C++ XML reader parses a very large XML file

Got a very large XML file to parse in C++? Need to process a huge XML file to calculate statistics, import into a database, or generate a report? Just want to look at the top of your big XML file to determine if you want to continue, never reading the whole document into memory? The CMarkup file read mode provides a simple high performance C++ XML reader to do these kinds of tasks.

File read and write modes (see C++ XML writer too) are in the developer version of CMarkup.

Even though CMarkup is surprisingly light and quick to load and modify multi-megabyte files in memory, this XML reader mode is for cases where that is not good enough. Read mode provides read-only forward-only pull parser access, even in huge multi-gigabyte XML files.

How to use CMarkup file read mode

Here's some code that scans the elements in a large XML file fast, without trying to load the entire file at once. The main difference from regular CMarkup usage is that rather than calling Load, you Open the file for read. Notice the Open and Close calls:

CMarkup xmlreader;
xmlreader.Open( "largeXMLfile.xml", MDF_READFILE );
xmlreader.FindElem(); // root
MCD_STR sType = xmlreader.getAttrib( "infotype" );
xmlreader.IntoElem();
while ( xmlreader.FindElem() )
{
  MCD_STR sID = xmlreader.GetAttrib( "id" );
  xmlreader.IntoElem();
  MCD_STR sName = xmlreader.FindGetData( "name" );
  MCD_STR sRef = xmlreader.FindGetData( "ref" );
  xmlreader.OutOfElem();
}
xmlreader.Close();

Pull parser design

The CMarkup C++ XML reader requires no callbacks, no events, and no setup. Just open the file and pull what you want from it using the same CMarkup methods you would use if you were navigating it in memory. Rather than developing an entirely new interface for the XML reader (and XML writer) functionailty of CMarkup, much remains the same except that you open the file instead of accessing the document in memory. See XML reader models: SAX versus XML pull parser for a discussion of the major XML reader design options.

Here is an example of a query lookup based on an id. Open the file, query the information, and close it. This example will do a sequential read through the file until it finds the matching information, or until it reaches the end of the file.

CMarkup xmlreader;
xmlreader.Open( "largeXMLfile.xml", MDF_READFILE );
if ( xmlreader.FindElem("//data[@id='5632av']") )
{
  xmlreader.IntoElem();
  MCD_STR sName = xmlreader.FindGetData( "name" );
}
xmlreader.Close();

C++ XML reader methods

CMarkup's file read mode limits the methods you can use and the ways you can use those methods. The key thing to remember is that it is forward-only pull parsing from file so you can only navigate forward in the document you are reading once-through. And since you can only read in a single position, you cannot use child element methods.

Here are the CMarkup methods that can be used, and a brief explanation of how they work in file read mode:

Open	With flag `MDF_READFILE`, opens file for read
Close	Closes file and ends file mode.
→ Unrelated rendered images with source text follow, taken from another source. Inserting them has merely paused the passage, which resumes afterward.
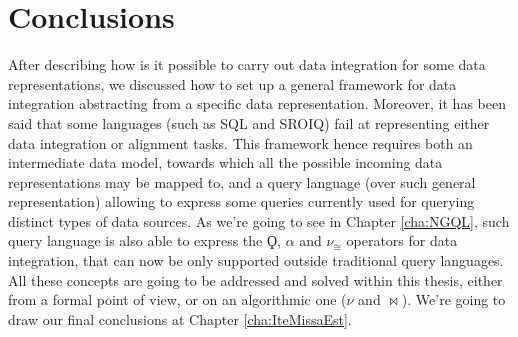 \section{Conclusions}

After describing how is it possible to carry out data integration for some data representations, we discussed how to set up
a general framework for data integration abstracting from a specific data representation. %
 Moreover, it has been said that some languages (such as SQL and SROIQ) fail at representing either data integration or alignment tasks. %
This framework hence requires both an intermediate data model, towards which all the possible incoming data representations may be mapped to, and a query language (over such general representation) allowing to express some  queries currently used for querying distinct types of data sources. As we're going to see in Chapter \ref{cha:NGQL}, such query language is also able to express the $\Qoppa$, $\alpha$ and $\nu_\cong$ operators for data integration, that can now be only supported outside traditional query languages. All these concepts are going to be addressed and solved within this thesis, either from a formal point of view, or on an algorithmic one ($\nu$ and $\bowtie$). We're going to draw our final conclusions at Chapter \ref{cha:IteMissaEst}. 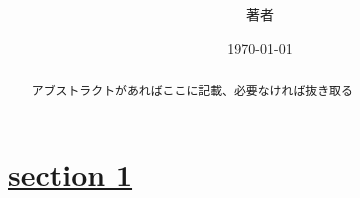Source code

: \documentclass[a4paper,11pt]{ltjsarticle}
\title{%
  \bfseries\papertitlejp\\[0.5em]
  {\normalfont\large\papertitleen}%
  \ifdefempty{\paperarxivurl}{}{\\[0.4em]{\normalfont\normalsize
    \href{\paperarxivurl}{\paperarxivlabel}}}%
  \ifdefempty{\paperinspireurl}{}{\\[0.4em]{\normalfont\normalsize
    \href{\paperinspireurl}{\paperinspirelabel}}}%
}
\author{著者}
\date{\today}
\newcommand{\sectionlink}[1]{\section[#1]{\hyperlink{toc}{#1}}}
\numberwithin{equation}{section}
\begin{document}
\maketitle

\begin{abstract}
アブストラクトがあればここに記載、必要なければ抜き取る
\end{abstract}


\hypertarget{toc}{}
\tableofcontents
\clearpage

\sectionlink{section 1}

\newpage
\renewcommand{\refname}{\hyperlink{toc}{参考文献}}
%

\newpage
\appendix
\renewcommand{\theequation}{\Alph{section}.\arabic{equation}}

\end{document}
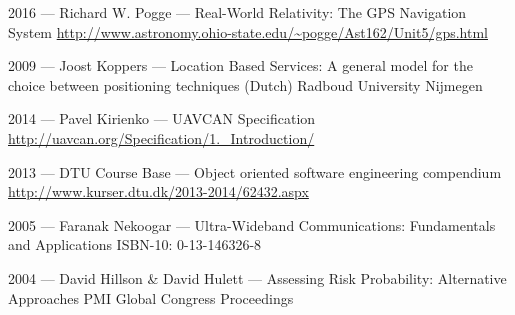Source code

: \begin{thebibliography}{3}
    2016 --- Richard W. Pogge --- Real-World Relativity: The GPS Navigation System
    \url{http://www.astronomy.ohio-state.edu/~pogge/Ast162/Unit5/gps.html}

    2009 --- Joost Koppers --- Location Based Services: A general model for the choice between positioning techniques (Dutch)
    Radboud University Nijmegen

	2014 --- Pavel Kirienko --- UAVCAN Specification
	\url{http://uavcan.org/Specification/1._Introduction/}

    2013 --- DTU Course Base --- Object oriented software engineering compendium
    \url{http://www.kurser.dtu.dk/2013-2014/62432.aspx}

    2005 --- Faranak Nekoogar --- Ultra-Wideband Communications: Fundamentals and Applications
	ISBN-10: 0-13-146326-8

    2004 --- David Hillson \& David Hulett  --- Assessing Risk Probability: Alternative Approaches
    PMI Global Congress Proceedings

\end{thebibliography}
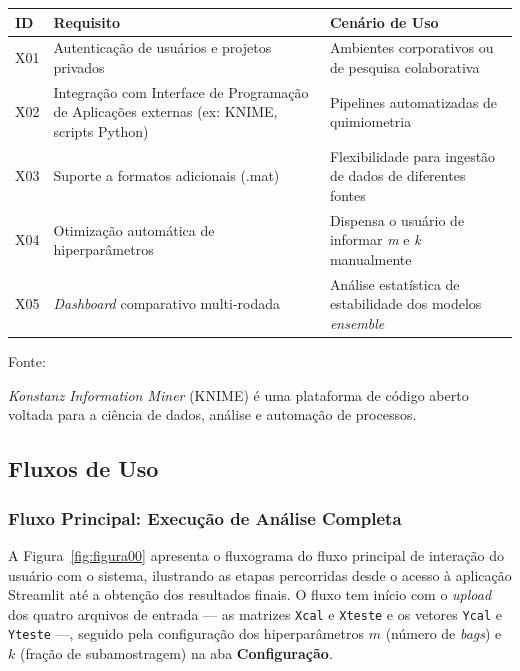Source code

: \begin{quadro}[ht]
\begin{center}
\small
\captionsetup{justification=centering, labelsep=endash, width=0.75\linewidth}%
\caption{Requisitos extras para fases futuras.}
\label{tab:extras}
\begin{threeparttable}
\begin{tabularx}{\textwidth}{|l|X|X|} \hline
\textbf{ID} & \textbf{Requisito} & \textbf{Cenário de Uso} \\ \hline
X01 & Autenticação de usuários e projetos privados & Ambientes corporativos ou de pesquisa colaborativa \\ \hline
X02 & Integração com Interface de Programação de Aplicações externas (ex: KNIME\tnote{a}, scripts Python) & Pipelines automatizadas de quimiometria \\ \hline
X03 & Suporte a formatos adicionais (.mat) & Flexibilidade para ingestão de dados de diferentes fontes \\ \hline
X04 & Otimização automática de hiperparâmetros & Dispensa o usuário de informar \textit{m} e \textit{k} manualmente \\ \hline
X05 & \textit{Dashboard} comparativo multi-rodada & Análise estatística de estabilidade dos modelos \textit{ensemble} \\ \hline
\end{tabularx}
\begin{tablenotes}[flushleft]
\footnotesize
\item Fonte:~\oautor
\item[a] \textit{Konstanz Information Miner} (KNIME) \cite{knime_software_2026} é uma plataforma de código aberto voltada para a ciência de dados, análise e automação de processos.
\end{tablenotes}
\end{threeparttable}
\end{center}
\end{quadro}



\subsection{Fluxos de Uso}
\label{subsec:fluxos}

\subsubsection{Fluxo Principal: Execução de Análise Completa}
\label{ssubsec:fluxo-principal}
A Figura~\ref{fig:figura00} apresenta o fluxograma do fluxo principal de
interação do usuário com o sistema, ilustrando as etapas percorridas desde
o acesso à aplicação Streamlit até a obtenção dos resultados finais. O
fluxo tem início com o \textit{upload} dos quatro arquivos de entrada ---
as matrizes \texttt{Xcal} e \texttt{Xteste} e os vetores \texttt{Ycal} e
\texttt{Yteste} ---, seguido pela configuração dos hiperparâmetros $m$
(número de \textit{bags}) e $k$ (fração de subamostragem) na aba
\textbf{Configuração}.


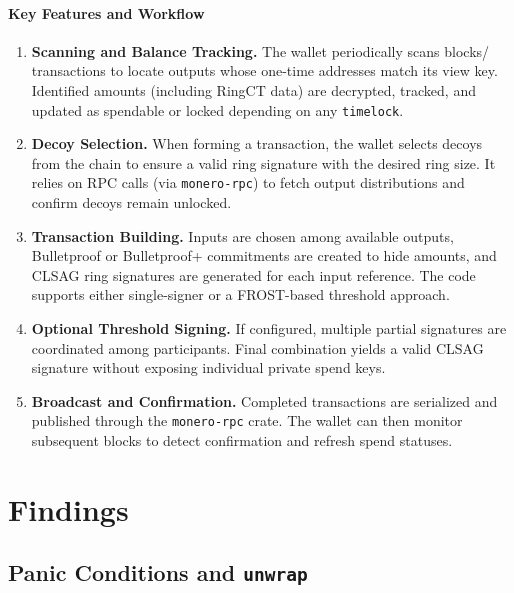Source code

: \documentclass[12pt,a4paper]{article}
\begin{document}
\paragraph{Key Features and Workflow}
\begin{enumerate}
    \item \textbf{Scanning and Balance Tracking.} The wallet periodically scans
    blocks/\\transactions to locate outputs whose one-time addresses match its
    view key. Identified amounts (including RingCT data) are decrypted, tracked,
    and updated as spendable or locked depending on any \texttt{timelock}.

    \item \textbf{Decoy Selection.} When forming a transaction, the wallet
    selects decoys from the chain to ensure a valid ring signature with the
    desired ring size. It relies on RPC calls (via \texttt{monero-rpc}) to fetch
    output distributions and confirm decoys remain unlocked.

    \item \textbf{Transaction Building.} Inputs are chosen among available
    outputs, Bulletproof or Bulletproof+ commitments are created to hide amounts,
    and CLSAG ring signatures are generated for each input reference. The code
    supports either single-signer or a FROST-based threshold approach.

    \item \textbf{Optional Threshold Signing.} If configured, multiple partial
    signatures are coordinated among participants. Final combination yields a
    valid CLSAG signature without exposing individual private spend keys.

    \item \textbf{Broadcast and Confirmation.} Completed transactions are
    serialized and published through the \texttt{monero-rpc} crate. The wallet
    can then monitor subsequent blocks to detect confirmation and refresh spend
    statuses.
\end{enumerate}

\section{Findings}
\label{sec:monero-wallet-findings}

\subsection{Panic Conditions and \texttt{unwrap}}
\label{sec:monero-wallet-unwrap}
\end{document}
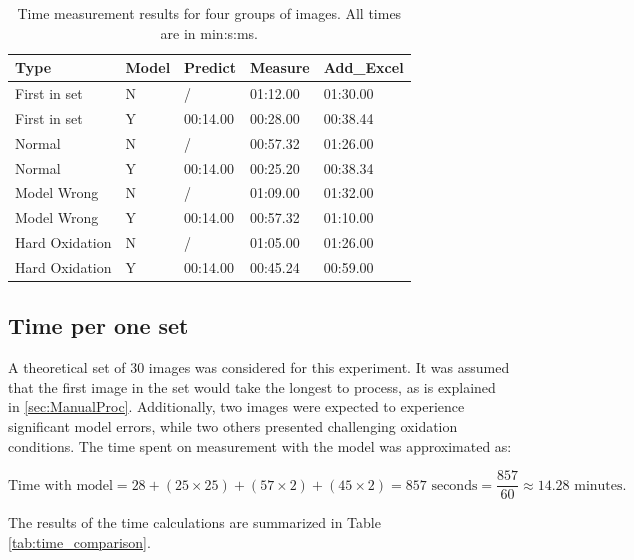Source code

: \begin{table}[H]
    \centering
    \caption{Time measurement results for four groups of images. All times are in min:s:ms.}

    \begin{tabular}{lllll}
        \toprule
        \textbf{Type} & \textbf{Model} & \textbf{Predict} & \textbf{Measure} & \textbf{Add\_Excel} \\
        \midrule
        First in set   & N & /         & 01:12.00 & 01:30.00 \\
        First in set   & Y & 00:14.00  & 00:28.00 & 00:38.44 \\
        Normal         & N & /         & 00:57.32 & 01:26.00 \\
        Normal         & Y & 00:14.00  & 00:25.20 & 00:38.34 \\
        Model Wrong    & N & /         & 01:09.00 & 01:32.00 \\
        Model Wrong    & Y & 00:14.00  & 00:57.32 & 01:10.00 \\
        Hard Oxidation & N & /         & 01:05.00 & 01:26.00 \\
        Hard Oxidation & Y & 00:14.00  & 00:45.24 & 00:59.00 \\
        \bottomrule
    \end{tabular}
    \label{tab:time-measurements}
\end{table}



\subsection{Time per one set}

A theoretical set of 30 images was considered for this experiment. It was assumed that the first image in the set would take the longest to process, as is explained in \ref{sec:ManualProc}. Additionally, two images were expected to experience significant model errors, while two others presented challenging oxidation conditions. The time spent on measurement with the model was approximated as:

\[
\text{Time with model} = 28 + (25 \times 25) + (57 \times 2) + (45 \times 2) = 857 \text{ seconds} = \frac{857}{60} \approx 14.28 \text{ minutes}.
\]

The results of the time calculations are summarized in Table \ref{tab:time_comparison}.


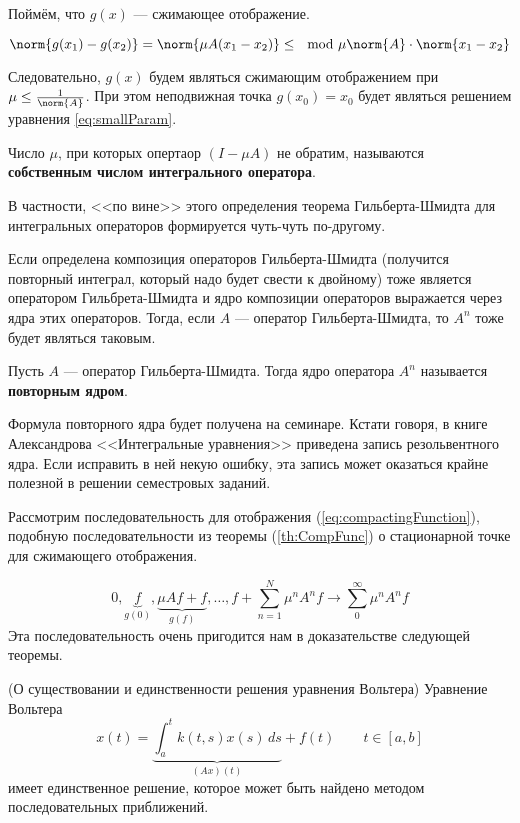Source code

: 	Поймём, что $g(x)$ --- сжимающее отображение.
	
	$$\norm{g(x_1) - g(x_2)} = \norm{\mu A(x_1 - x_2)} \leq \mod{\mu} \norm{A} \cdot \norm{x_1 - x_2}$$
	
	Следовательно, $g(x)$ будем являться сжимающим отображением при $\mu \leq \frac{1}{\norm{A}}$. При этом
	неподвижная точка $g(x_0) = x_0$ будет являться решением уравнения \ref{eq:smallParam}.
	
	\begin{defi}
		Число $\mu$, при которых опертаор $(I - \mu A)$ не обратим, называются \textbf{собственным числом
		интегрального оператора}.
	\end{defi}
	
	В частности, <<по вине>> этого определения теорема Гильберта-Шмидта для интегральных операторов формируется
	чуть-чуть по-другому.
	
	Если определена композиция операторов Гильберта-Шмидта (получится повторный интеграл, который надо будет 
	свести к двойному) тоже является оператором Гильбрета-Шмидта и ядро композиции операторов выражается 
	через ядра этих операторов. Тогда, если $A$ --- оператор Гильберта-Шмидта, то $A^n$ тоже будет являться
	таковым.
	
	\begin{defi}
		Пусть $A$ --- оператор Гильберта-Шмидта. Тогда ядро оператора $A^n$ называется \textbf{повторным ядром}.
	\end{defi}
	
	{\footnotesize
	Формула повторного ядра будет получена на семинаре. Кстати говоря, в книге Александрова <<Интегральные уравнения>>
	приведена запись резольвентного ядра. Если исправить в ней некую ошибку, эта запись может оказаться крайне полезной
	в решении семестровых заданий.\par
	}
	
	Рассмотрим последовательность для отображения (\ref{eq:compactingFunction}), подобную последовательности
	из теоремы (\ref{th:CompFunc}) о стационарной точке для сжимающего отображения.
	
	$$0, \underbrace{f}_{g(0)}, \underbrace{\mu Af + f}_{g(f)}, \ldots, f + \sum_{n=1}^N \mu^nA^nf \rightarrow \sum_0^{\infty} \mu^nA^n f$$
	Эта последовательность очень пригодится нам в доказательстве следующей теоремы.	
	
	\begin{theorem}
		(О существовании и единственности решения уравнения Вольтера)
		Уравнение Вольтера
		$$x(t) = \underbrace{\int_a^t k(t,s) x(s) \, ds}_{(Ax)(t)} + f(t) \qquad t\in [a,b]$$
		имеет единственное решение, которое может быть найдено методом последовательных приближений.
	\end{theorem}		
	
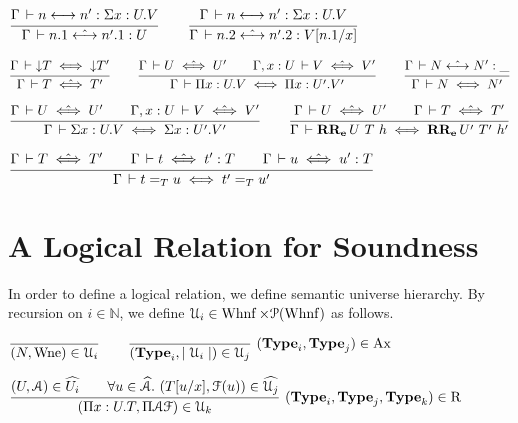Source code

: \documentclass[a4paper,english]{lipics-utf8x}
\begin{document}
  \begin{center}
  \(
    \ru{\Gamma \der n \steq n' : \Sigma x:U.V
      }{\Gamma \der n.1 \hsteq n'.1 : U}
    \qquad
    \ru{\Gamma \der n \steq n' : \Sigma x:U.V
      }{\Gamma \der n.2 \hsteq n'.2 : V[n.1/x]}
  \)
  \end{center}


  \begin{center}
  \(
    \ru{\Gamma \der \red T \iff \red T'
      }{\Gamma \der T \hiff T'}
    \qquad
    \ru{\Gamma \der U \hiff U' \qquad
        \Gamma, x:U \der V \hiff V'
      }{\Gamma \der \Pi x:U.V \iff \Pi x:U'.V'}
    \qquad
    \ru{\Gamma \der N \hsteq N' : \_
      }{\Gamma \der N \iff N'}
  \)
  \end{center}

  \begin{center}
  \(
    \ru{\Gamma \der U \hiff U' \qquad
        \Gamma, x:U \der V \hiff V'
      }{\Gamma \der \Sigma x:U.V \iff \Sigma x:U'.V'}
    \qquad
    \ru{\Gamma \der U \hiff U' \qquad
        \Gamma \der T \hiff T'
      }{\Gamma \der \RRe{U}{T}{h} \iff \RRe{U'}{T'}{h'}}
  \)
  \end{center}

  \begin{center}
  \(
    \ru{\Gamma \der T \hiff T' \qquad
        \Gamma \der t \hiff t' : T \qquad
        \Gamma \der u \hiff u' : T
      }{\Gamma \der t =_T u \iff t' =_T u'}
  \)
  \end{center}

  \section{A Logical Relation for Soundness}


  In order to define a logical relation, we define semantic universe hierarchy.
  By recursion on $i \in \mathbb{N}$, we define
  $\mathcal{U}_i \in \operatorname{Whnf} \times \mathcal{P}(\operatorname{Whnf})$ as follows.

  \begin{center}
  \(
    \ru{}{(N, \Wne) \in \U_i}
    \qquad
    \rux{}{(\Type_i, \mid \U_i \mid) \in \U_j}{(\Type_i,\Type_j) \in \Ax}
  \)
  \end{center}

  \begin{center}
  \(
    \rux{(U, \mathcal{A}) \in \widehat{U_i} \qquad
         \forall u \in \widehat{\mathcal{A}}.\ (T[u/x],\mathcal{F}(u)) \in
         \widehat{\U_j}
       }{(\Pi x:U.T, \Pi \mathcal{A} \mathcal{F}) \in \U_k
       }{(\Type_i, \Type_j, \Type_k) \in \R}
  \)
  \end{center}
\end{document}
Automatically invoked by destructor
FindElem	In file read mode, locates next sibling element, optionally matching tag name or path; however, unlike regular mode, if an element is not found then the current position will be at the end tag of the parent element or at the end of the document if it was not within a parent element
GetData	In file read mode, returns the string value of the current element or node
FindGetData	In file read mode, locates the next element matching the specified path and returns the string value; however, unlike regular mode, if an element is not found then the current position will be at the end tag of the parent element or at the end of the document if it was not within a parent element
GetAttrib	In file read mode, returns the string value of the specified attribute of the current element (or processing instruction)
HasAttrib	In file read mode, returns true if the specified attribute of the current element (or processing instruction) exists
GetNthAttrib	In file read mode, returns the name and value of attribute specified by number for the current element
GetAttribName	In file read mode, returns the name of attribute specified by number for the current element
GetNodeType	In file read mode, returns the node type of the current node
GetTagName	In file read mode, returns the tag name of the current element (or processing instruction)
FindNode	In file read mode, locates next sibling node, optionally matching node type(s); however, unlike regular mode, if a node is not found then the current position will be at the end tag of the parent element or at the end of the document if it was not within a parent element.
IntoElem	In file read mode, goes "into" current element to find elements and nodes between its start and end tags
OutOfElem	In file read mode, goes "out of" current element to find elements and nodes after its end tag
GetElemPath	In file read mode, returns a string representing the absolute path of the main position element, allowing for a maximum of 255 uniquely named sibling elements
GetDoc	In file read mode, returns the partial document markup string which is the most recently retrieved from the file
GetSubDoc	Update June 7, 2009: In Release 11.1 file read mode, returns the markup string of the subdocument rooted in the current position element. If the element has no child elements, the element remains the current position, otherwise the current position is after the end of the subdocument.

You can also use any CMarkup static utility function because these do not involve the CMarkup object state or data members.

A window into the document

File read mode provides on-the-fly charset conversion to the in-memory charset of a MARKUP_FILEBLOCKSIZE-based size "read block" at a time. The m_strDoc document string member is used as a partial document buffer letting you view the current block of the document in the debugger variables the same way you do when not in file mode, giving great visibility into the document and the behind the scenes positioning in the actual document text.

Copying a CMarkup object in file mode

The copy constructor and assignment operator = do not work when copying a CMarkup object in either read or write file mode. This is because the CMarkup object encapsulates an open file pointer, a system handle which can only be managed by one CMarkup object at a time.

Poorly formed markup containment hierarchy

This note is only for developers dealing with HTML or loosely formed markup. CMarkup is designed to deal with ill-formed XML and things such as non-ended <br> line break tags in HTML. See Generic Markup In CMarkup.

So in that same spirit, file read mode is able to keep going despite non-hierarchically formed markup. However, the recovery algorithm works differently in read mode because CMarkup has not parsed the whole file and does not know what is to come in the rest of the file.

In the case of a non-ended element tag, file read mode has to assume the end tag will be found later in the file until it encounters the end tag of the enclosing element. This is different than the in-memory policy for dealing with non-hierarchical markup described in the CMarkup Containment Hierarchy.